French: Piment oiseau

Other names: bird's chili or Thai chili

 

 

Bird's eye or bird's chilis get their name not only from their small size, but because of birds' fondness for the fruit. They eat the chili and eject the seeds, leading to reseeding.

There are a number of varieties of chilis that are easily distinguished by their shape, size and color. But what truly differentiates them is their content of capsicine, an active substance found primarily in the seed cavity of the fruits and which gives them their extremely hot taste. The Scoville scale is used to rank the strength of chilis from 1 to 10. Sweet (bell) peppers are rated 0, while the habanero ranks an explosive 10. The bird's eye and pili pili are rated 8, meaning fiery. Delicate stomachs, stay away.

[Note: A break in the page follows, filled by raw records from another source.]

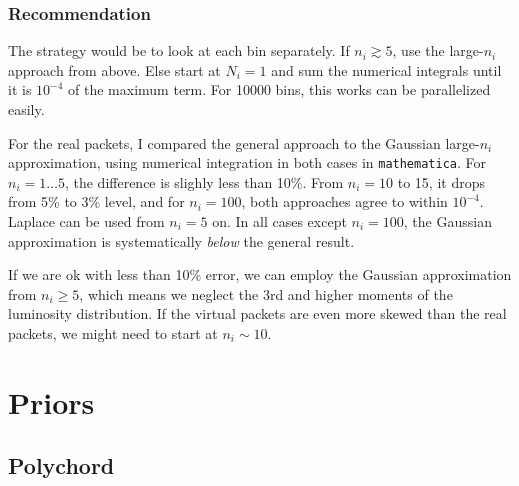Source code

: \documentclass[a4,12pt]{article}
\begin{document}
\subsubsection*{Recommendation}

The strategy would be to look at each bin separately. If $n_i \gtrsim
5$, use the large-$n_i$ approach from above. Else start at $N_i=1$ and
sum the numerical integrals until it is $10^{-4}$ of the maximum
term. For 10000 bins, this works can be parallelized easily.

For the real packets, I compared the general approach to the Gaussian
large-$n_i$ approximation, using numerical integration in both cases
in \texttt{mathematica}. For $n_i=1\dots5$, the difference is slighly
less than 10\%. From $n_i=10$ to 15, it drops from 5\% to 3\% level,
and for $n_i=100$, both approaches agree to within $10^{-4}$. Laplace
can be used from $n_i=5$ on. In all cases except $n_i=100$, the
Gaussian approximation is systematically \emph{below} the general
result.

If we are ok with less than 10\% error, we can employ the Gaussian
approximation from $n_i\ge5$, which means we neglect the 3rd and
higher moments of the luminosity distribution. If the virtual packets
are even more skewed than the real packets, we might need to start at
$n_i \sim 10$.

\section{Priors}

\subsection{Polychord}
\end{document}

How do you distinguish a bird's eye chili from a pili pili? The latter have smaller fruits that are small, straight, thin and pointed, while bird's eye chilis are squatter with a rounder end. Both, however, are slim and bright red.

It seems that the first cultivar was discovered in Bolivia several thousand years ago, but it was the Aztecs who first grew chilis for food. They liked to combine them with cocoa to produce a courage-inducing beverage.

In the early 16th century, Portuguese, Dutch and Spanish conquerors spread chilis throughout the globe. The pili pili cultivar remained African and the bird's eye chili became a West Indian specialty.